Linux offers a lot of flexibility, But in doing so it also offers a lot of potential for improvement.
Since kernel/distro maintainers can't guess where your installation of linux will be used general assumptions are made and safe options are choosen,
However those options may not always be the optimal ones.
Here are some general tips for picking the right options.
Note
Some kernels don't include some of the features/configs listed here.
To check if your kernel offers something run zcat /proc/config.gz | grep CONFIG_X
where CONFIG_X is what the "Needs" section mentions.
Important
Please reference external sources since i'm no expert in any of this matter,
All of the data written here is from my own personal testing/experience.
Caution
Please read through each section and benchmark things yourself.
Blindly copy/pasting things from here may lead to undesirable behavior.

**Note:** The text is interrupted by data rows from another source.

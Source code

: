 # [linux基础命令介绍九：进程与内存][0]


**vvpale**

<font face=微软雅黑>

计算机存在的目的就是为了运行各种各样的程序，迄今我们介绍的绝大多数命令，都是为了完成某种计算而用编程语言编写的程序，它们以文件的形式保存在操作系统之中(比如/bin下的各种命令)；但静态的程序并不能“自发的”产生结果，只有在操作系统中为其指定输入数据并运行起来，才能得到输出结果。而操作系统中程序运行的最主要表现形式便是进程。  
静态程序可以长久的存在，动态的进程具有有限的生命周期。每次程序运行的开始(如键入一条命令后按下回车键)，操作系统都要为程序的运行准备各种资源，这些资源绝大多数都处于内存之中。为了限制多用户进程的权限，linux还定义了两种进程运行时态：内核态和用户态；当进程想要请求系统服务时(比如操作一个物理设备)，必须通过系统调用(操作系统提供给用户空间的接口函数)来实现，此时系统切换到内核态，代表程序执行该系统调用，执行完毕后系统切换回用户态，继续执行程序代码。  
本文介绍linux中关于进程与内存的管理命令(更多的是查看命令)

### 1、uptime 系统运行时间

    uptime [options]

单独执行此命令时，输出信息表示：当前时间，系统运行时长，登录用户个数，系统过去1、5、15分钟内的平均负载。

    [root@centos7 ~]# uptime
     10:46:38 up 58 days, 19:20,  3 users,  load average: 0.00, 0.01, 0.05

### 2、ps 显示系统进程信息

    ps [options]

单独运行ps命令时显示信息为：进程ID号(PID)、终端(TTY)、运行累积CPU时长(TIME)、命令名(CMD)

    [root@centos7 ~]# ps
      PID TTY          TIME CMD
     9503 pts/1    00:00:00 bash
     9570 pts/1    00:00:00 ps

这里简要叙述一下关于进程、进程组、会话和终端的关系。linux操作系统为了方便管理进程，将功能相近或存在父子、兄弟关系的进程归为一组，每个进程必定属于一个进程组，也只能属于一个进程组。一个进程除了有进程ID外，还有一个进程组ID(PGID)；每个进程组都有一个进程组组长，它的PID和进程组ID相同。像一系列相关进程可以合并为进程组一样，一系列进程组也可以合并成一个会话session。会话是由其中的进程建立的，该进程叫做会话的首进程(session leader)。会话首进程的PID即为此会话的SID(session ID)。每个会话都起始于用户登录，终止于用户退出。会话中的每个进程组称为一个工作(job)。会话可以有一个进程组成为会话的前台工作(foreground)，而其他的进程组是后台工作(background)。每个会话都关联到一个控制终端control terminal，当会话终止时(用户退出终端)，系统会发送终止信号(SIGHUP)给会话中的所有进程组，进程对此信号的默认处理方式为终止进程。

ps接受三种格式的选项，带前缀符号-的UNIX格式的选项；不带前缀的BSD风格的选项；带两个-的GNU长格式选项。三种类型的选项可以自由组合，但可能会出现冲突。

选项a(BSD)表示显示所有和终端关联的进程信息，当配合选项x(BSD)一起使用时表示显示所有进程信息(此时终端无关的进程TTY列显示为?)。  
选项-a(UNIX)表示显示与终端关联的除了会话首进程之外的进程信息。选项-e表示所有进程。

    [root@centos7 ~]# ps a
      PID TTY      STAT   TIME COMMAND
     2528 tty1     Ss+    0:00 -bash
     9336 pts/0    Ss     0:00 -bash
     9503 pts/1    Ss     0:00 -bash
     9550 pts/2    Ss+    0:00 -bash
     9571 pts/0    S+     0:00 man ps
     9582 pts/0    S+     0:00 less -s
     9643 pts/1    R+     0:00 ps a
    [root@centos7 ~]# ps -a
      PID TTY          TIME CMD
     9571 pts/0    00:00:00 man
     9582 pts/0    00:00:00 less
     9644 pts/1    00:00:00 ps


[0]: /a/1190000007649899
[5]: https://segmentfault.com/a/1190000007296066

It's common knowledge that your CPU/GPU runs at different clock speeds depending on the workload, But if you don't really care about energy efficiency and want to improve latency/performance you can switch to the performance governor.
This can be done via:
CPU: echo performance | tee /sys/devices/system/cpu/cpu*/cpufreq/scaling_governor
Needs: CONFIG_CPU_FREQ_GOV_PERFORMANCE
GPU: echo performance | tee /sys/class/devfreq/*.gpu/governor
Needs: CONFIG_DEVFREQ_GOV_PERFORMANCE
Other: Same as GPU if available.
On systems with slow/fast cores you may find that running a multi threaded process with all cores enabled is slower than running with just the fast cores.
This is usually not that noticable but can be a severe performance bottleneck in some systems.
When you run a multi threaded process on heterogeneous system, Your program will only run as fast as the slowest core it can access,
So even if you have really fast cores, As long as one slow core is available for the program to use,
The fast cores will have to wait until the slow core is done processing.
Additionally since the fast and slow cores "live on separate nodes" there's a slight data transfer penalty if the cores have to communicate with one another.
To alivieate this you can limit which cores a program runs on by using the taskset command.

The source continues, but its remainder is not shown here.